You are viewing a plain text version of this content. The canonical link for it is here.
Posted to solr-dev@lucene.apache.org by Mike Klaas <mi...@gmail.com> on 2006/09/23 03:36:04 UTC

DisMax and null query strings

Hi,

I have an application which throws both query strings and query
filters at dismax.  I discovered that a NPE is thrown if an empty
query string is passed.

1) This should probably be a SolrException(400, "Missing queryString")

2) If the user specifies a filter, the query still makes sense.
Perhaps for queries that have fq but not q, dismax should use a
MatchAllDocsQuery() and a filter.  I suspect this may be a problem,
because although I'm not familiar with it, the potential performance
implications of something that matches all documents makes my stomach
churn.  Perhaps it would be better to detect this case before reaching
solr, and use a StandardRequestHandler with the filters as a lucene
query?

cheers,
-Mike

Re: DisMax and null query strings

Posted by Chris Hostetter <ho...@fucit.org>.
: > mmmm.... saying it makes sense depends on how you look at it ... you could
: > do a MatchAllDocsQuery or you could just use the DocSet generated by the
: > "fq" to get a DocList ... but either way does that really "make sense"
: > given that there is no scoring information? ... how do you fairly factor
: > in things like the bf and bq if you have no "real" scores for the matching
: > documents?
:
: I was just imagining an arbitrary (though consistent) ordered list of docs.

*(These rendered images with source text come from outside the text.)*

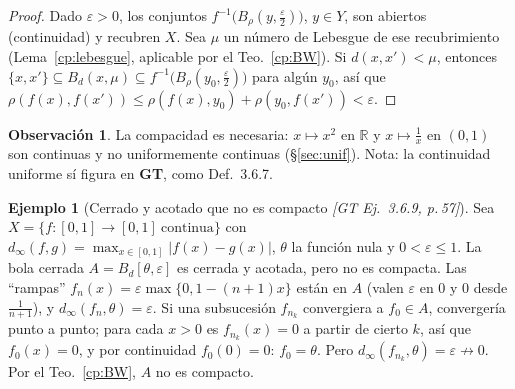 \documentclass[11pt,a4paper]{article}
\newcommand{\figtit}[1]{\par\vspace{2pt}{\footnotesize\itshape #1}\par}
\theoremstyle{definition}
\newtheorem{ejemplo}[definicion]{Ejemplo}
\newtheorem{observacion}[definicion]{Observación}
\theoremstyle{plain}
\newcommand{\fnt}[1]{{\normalfont\small\itshape\color{gray!150!black}[#1]}}
\newcommand{\R}{\mathbb{R}}
\newcommand{\Bola}[2]{B_d(#1,#2)}
\newcommand{\Bolac}[2]{B_d[#1,#2]}
\begin{document}
\begin{proof}
Dado $\varepsilon>0$, los conjuntos $f^{-1}\big(B_\rho(y,\tfrac\varepsilon2)\big)$, $y\in Y$, son abiertos (continuidad) y recubren $X$. Sea $\mu$ un número de Lebesgue de ese recubrimiento (Lema~\ref{cp:lebesgue}, aplicable por el Teo.~\ref{cp:BW}). Si $d(x,x')<\mu$, entonces $\{x,x'\}\subseteq\Bola{x}{\mu}\subseteq f^{-1}\big(B_\rho(y_0,\tfrac\varepsilon2)\big)$ para algún $y_0$, así que $\rho(f(x),f(x'))\le\rho(f(x),y_0)+\rho(y_0,f(x'))<\varepsilon$.
\end{proof}

\begin{observacion}
La compacidad es necesaria: $x\mapsto x^2$ en $\R$ y $x\mapsto\tfrac1x$ en $(0,1)$ son continuas y no uniformemente continuas (\S\ref{sec:unif}). Nota: la continuidad uniforme sí figura en \textbf{GT}, como Def.\ 3.6.7.
\end{observacion}

\begin{ejemplo}[Cerrado y acotado que no es compacto \fnt{GT Ej.\ 3.6.9, p.\,57}]\label{cp:bolafun}
Sea $X=\{f:[0,1]\to[0,1]\ \text{continua}\}$ con $d_\infty(f,g)=\max_{x\in[0,1]}|f(x)-g(x)|$, $\theta$ la función nula y $0<\varepsilon\le1$. La bola cerrada $A=\Bolac{\theta}{\varepsilon}$ es cerrada y acotada, pero no es compacta. Las ``rampas'' $f_n(x)=\varepsilon\max\{0,1-(n+1)x\}$ están en $A$ (valen $\varepsilon$ en $0$ y $0$ desde $\tfrac1{n+1}$), y $d_\infty(f_n,\theta)=\varepsilon$. Si una subsucesión $f_{n_k}$ convergiera a $f_0\in A$, convergería punto a punto; para cada $x>0$ es $f_{n_k}(x)=0$ a partir de cierto $k$, así que $f_0(x)=0$, y por continuidad $f_0(0)=0$: $f_0=\theta$. Pero $d_\infty(f_{n_k},\theta)=\varepsilon\not\to0$. Por el Teo.~\ref{cp:BW}, $A$ no es compacto.
\end{ejemplo}

\begin{figure}[ht]
\centering
{}
\figtit{Figura 35. Las rampas de GT Ej.\ 3.6.9: todas a distancia $\varepsilon$ de $\theta$, con soporte cada vez más angosto. Punto a punto tienden a una función discontinua ($\varepsilon$ en $0$, $0$ en el resto), así que ninguna subsucesión converge uniformemente.}
\end{figure}
\end{document}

that works inthe simple case -- but as i said, "bq" nad "bf" can be used
to "boost" the scores of documents ... how much they boost depends on the
scores of the documents, without a "query" you don't have any scores.




-Hoss


Re: DisMax and null query strings

Posted by Mike Klaas <mi...@gmail.com>.
On 9/22/06, Chris Hostetter <ho...@fucit.org> wrote:

> : 2) If the user specifies a filter, the query still makes sense.
> : Perhaps for queries that have fq but not q, dismax should use a
> : MatchAllDocsQuery() and a filter.  I suspect this may be a problem,
>
> mmmm.... saying it makes sense depends on how you look at it ... you could
> do a MatchAllDocsQuery or you could just use the DocSet generated by the
> "fq" to get a DocList ... but either way does that really "make sense"
> given that there is no scoring information? ... how do you fairly factor
> in things like the bf and bq if you have no "real" scores for the matching
> documents?

I was just imagining an arbitrary (though consistent) ordered list of docs.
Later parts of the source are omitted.